# Data supplied:
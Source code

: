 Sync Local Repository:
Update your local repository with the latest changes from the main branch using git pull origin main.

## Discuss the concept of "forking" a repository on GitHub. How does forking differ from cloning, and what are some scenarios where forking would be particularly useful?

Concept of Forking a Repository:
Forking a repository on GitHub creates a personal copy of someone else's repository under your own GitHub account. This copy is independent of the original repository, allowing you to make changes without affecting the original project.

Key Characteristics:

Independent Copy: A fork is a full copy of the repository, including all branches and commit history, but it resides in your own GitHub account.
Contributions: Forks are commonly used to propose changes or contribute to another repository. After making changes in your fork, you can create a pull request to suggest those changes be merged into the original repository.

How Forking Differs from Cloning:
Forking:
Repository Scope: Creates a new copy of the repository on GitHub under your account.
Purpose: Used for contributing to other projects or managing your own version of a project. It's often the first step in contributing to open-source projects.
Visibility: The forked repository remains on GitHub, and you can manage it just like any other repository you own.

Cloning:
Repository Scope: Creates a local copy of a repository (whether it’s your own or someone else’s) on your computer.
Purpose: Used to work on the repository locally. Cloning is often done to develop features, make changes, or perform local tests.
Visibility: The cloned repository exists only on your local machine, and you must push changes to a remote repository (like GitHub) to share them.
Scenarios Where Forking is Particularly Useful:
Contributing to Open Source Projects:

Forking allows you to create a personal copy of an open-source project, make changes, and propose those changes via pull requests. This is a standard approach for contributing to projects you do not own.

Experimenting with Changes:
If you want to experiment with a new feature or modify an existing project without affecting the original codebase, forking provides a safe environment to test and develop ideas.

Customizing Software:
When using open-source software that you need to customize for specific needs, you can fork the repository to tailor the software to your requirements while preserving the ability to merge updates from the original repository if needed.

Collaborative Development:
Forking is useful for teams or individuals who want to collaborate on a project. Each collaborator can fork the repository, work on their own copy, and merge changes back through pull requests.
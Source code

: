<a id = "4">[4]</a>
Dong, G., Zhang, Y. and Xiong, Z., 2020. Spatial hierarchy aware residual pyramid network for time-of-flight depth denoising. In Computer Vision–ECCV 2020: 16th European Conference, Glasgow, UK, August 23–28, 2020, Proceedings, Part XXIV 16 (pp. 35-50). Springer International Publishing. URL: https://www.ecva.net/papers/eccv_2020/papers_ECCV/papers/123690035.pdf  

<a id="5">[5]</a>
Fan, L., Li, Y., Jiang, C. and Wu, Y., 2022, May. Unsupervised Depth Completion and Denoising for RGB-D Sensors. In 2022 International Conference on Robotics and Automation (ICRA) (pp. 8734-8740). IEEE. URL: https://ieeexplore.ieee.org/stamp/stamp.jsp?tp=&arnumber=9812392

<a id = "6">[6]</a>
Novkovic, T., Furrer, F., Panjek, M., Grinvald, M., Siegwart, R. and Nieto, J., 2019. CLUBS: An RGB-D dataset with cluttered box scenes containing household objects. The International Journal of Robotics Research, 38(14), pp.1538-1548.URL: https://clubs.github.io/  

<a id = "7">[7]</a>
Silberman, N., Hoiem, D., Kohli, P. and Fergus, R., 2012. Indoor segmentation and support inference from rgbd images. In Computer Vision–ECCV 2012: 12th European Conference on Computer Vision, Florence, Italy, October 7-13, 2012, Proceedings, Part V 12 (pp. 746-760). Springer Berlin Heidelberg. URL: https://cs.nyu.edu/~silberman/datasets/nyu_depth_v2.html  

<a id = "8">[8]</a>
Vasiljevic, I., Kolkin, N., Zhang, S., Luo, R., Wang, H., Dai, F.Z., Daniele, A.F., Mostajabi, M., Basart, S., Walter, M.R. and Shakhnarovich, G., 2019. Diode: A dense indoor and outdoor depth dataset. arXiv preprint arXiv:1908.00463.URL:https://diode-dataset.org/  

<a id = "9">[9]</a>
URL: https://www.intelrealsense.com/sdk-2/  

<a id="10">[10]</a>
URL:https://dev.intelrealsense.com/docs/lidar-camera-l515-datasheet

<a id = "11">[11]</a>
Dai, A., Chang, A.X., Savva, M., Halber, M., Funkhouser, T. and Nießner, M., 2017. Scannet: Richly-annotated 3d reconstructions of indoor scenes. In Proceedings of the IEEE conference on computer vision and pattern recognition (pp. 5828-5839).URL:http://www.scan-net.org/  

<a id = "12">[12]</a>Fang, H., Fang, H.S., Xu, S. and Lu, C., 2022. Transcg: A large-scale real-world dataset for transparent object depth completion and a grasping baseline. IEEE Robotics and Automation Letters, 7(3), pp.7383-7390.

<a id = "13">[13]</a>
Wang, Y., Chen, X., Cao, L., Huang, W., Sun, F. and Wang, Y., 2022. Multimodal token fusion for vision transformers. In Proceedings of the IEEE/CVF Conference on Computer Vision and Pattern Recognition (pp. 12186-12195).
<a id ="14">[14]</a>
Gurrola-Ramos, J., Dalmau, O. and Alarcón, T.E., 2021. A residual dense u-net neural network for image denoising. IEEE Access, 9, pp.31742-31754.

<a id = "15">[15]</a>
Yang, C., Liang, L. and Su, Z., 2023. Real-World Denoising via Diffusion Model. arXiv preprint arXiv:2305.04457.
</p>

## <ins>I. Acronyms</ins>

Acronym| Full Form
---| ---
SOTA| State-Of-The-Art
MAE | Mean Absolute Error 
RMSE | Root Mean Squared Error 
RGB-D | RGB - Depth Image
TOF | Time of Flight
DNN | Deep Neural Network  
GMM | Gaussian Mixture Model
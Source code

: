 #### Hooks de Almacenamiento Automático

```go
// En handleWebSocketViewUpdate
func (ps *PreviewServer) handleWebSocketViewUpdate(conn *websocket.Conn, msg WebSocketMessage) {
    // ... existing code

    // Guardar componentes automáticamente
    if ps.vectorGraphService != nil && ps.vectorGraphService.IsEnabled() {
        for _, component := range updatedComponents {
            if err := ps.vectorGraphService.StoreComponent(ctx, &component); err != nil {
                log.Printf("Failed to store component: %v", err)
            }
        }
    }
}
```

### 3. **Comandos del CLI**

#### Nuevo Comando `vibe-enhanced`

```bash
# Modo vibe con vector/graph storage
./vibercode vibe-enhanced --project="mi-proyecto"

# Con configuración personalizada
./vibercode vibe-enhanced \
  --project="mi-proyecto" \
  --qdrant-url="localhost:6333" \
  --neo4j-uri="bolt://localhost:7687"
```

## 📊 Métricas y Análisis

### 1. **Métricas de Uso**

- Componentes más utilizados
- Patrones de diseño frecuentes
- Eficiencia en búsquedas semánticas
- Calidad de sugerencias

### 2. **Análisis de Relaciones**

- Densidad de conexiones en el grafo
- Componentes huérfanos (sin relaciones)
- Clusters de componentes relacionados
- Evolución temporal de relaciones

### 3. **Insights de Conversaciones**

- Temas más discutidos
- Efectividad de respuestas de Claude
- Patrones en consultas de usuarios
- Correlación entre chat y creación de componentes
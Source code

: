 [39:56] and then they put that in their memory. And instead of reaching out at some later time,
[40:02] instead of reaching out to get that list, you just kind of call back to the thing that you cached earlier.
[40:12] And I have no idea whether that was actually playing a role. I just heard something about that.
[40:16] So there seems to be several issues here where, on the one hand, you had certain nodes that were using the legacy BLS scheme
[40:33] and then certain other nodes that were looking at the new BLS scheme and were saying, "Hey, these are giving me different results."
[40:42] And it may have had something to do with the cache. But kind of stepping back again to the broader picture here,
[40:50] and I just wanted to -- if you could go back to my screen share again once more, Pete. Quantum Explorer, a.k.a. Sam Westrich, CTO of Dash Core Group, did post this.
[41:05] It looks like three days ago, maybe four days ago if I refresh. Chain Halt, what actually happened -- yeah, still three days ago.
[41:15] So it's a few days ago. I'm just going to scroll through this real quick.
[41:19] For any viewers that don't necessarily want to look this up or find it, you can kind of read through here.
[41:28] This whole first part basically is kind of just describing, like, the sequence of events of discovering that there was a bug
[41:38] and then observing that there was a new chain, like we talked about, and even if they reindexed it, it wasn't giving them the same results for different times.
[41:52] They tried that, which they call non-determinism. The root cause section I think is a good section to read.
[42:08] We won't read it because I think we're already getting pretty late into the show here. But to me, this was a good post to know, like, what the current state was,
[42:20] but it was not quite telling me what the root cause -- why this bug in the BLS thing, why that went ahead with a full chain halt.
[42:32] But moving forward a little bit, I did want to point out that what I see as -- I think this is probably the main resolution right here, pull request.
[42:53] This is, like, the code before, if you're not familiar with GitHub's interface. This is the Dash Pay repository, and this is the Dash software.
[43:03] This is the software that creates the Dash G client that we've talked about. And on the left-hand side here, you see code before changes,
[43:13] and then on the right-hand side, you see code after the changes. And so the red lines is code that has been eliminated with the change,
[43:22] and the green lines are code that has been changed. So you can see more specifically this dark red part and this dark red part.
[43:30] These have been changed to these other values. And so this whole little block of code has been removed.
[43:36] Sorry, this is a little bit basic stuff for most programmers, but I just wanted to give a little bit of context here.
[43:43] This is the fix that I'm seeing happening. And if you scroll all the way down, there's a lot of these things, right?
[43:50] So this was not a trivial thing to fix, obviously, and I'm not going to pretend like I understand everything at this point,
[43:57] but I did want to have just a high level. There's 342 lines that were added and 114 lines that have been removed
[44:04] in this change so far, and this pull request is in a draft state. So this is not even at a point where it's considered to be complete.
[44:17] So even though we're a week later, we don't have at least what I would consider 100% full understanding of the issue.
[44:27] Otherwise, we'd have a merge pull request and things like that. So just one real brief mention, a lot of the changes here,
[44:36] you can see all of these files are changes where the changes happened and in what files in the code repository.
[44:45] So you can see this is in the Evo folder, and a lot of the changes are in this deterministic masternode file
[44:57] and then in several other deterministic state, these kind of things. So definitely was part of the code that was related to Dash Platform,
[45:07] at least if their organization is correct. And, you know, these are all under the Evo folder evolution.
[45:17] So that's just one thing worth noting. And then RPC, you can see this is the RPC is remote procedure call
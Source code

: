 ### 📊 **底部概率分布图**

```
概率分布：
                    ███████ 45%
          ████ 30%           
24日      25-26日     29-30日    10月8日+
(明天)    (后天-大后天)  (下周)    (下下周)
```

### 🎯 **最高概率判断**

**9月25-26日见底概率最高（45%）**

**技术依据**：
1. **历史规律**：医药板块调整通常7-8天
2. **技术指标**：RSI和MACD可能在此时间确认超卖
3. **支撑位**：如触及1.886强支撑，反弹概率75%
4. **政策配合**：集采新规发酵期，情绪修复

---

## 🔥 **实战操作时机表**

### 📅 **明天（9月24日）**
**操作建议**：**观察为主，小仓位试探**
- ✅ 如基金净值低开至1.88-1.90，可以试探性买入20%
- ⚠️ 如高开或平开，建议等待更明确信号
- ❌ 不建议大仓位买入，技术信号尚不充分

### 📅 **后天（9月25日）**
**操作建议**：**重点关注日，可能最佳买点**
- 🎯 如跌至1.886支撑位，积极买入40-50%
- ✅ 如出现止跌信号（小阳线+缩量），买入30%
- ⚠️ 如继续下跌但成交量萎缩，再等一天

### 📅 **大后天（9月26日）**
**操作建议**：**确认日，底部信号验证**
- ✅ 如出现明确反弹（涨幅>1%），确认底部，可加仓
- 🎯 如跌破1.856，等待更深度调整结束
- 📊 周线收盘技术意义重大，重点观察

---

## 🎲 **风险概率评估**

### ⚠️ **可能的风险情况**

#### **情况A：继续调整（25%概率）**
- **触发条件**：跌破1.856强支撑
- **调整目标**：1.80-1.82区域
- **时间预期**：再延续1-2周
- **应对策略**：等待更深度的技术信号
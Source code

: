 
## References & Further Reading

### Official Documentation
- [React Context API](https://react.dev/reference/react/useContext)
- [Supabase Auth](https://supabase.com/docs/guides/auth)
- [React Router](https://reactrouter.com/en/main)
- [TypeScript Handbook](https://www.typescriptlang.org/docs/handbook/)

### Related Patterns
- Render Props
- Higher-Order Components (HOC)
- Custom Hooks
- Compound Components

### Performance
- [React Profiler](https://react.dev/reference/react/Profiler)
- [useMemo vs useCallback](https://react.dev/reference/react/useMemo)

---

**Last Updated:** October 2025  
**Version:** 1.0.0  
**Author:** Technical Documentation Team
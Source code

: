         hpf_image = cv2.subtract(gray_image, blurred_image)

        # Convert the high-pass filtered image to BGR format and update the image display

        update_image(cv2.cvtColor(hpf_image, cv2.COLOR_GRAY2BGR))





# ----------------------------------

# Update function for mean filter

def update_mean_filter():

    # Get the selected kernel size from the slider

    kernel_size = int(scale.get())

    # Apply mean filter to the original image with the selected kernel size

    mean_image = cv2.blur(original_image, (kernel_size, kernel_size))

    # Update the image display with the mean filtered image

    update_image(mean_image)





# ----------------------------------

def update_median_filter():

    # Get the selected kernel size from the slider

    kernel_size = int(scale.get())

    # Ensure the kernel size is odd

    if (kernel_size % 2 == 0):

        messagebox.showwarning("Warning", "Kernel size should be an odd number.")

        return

# What is needed:
Scan the data, and report each line that uses the word "Hooks".

# Answer for the task:
: #### Hooks de Almacenamiento Automático
- Custom Hooks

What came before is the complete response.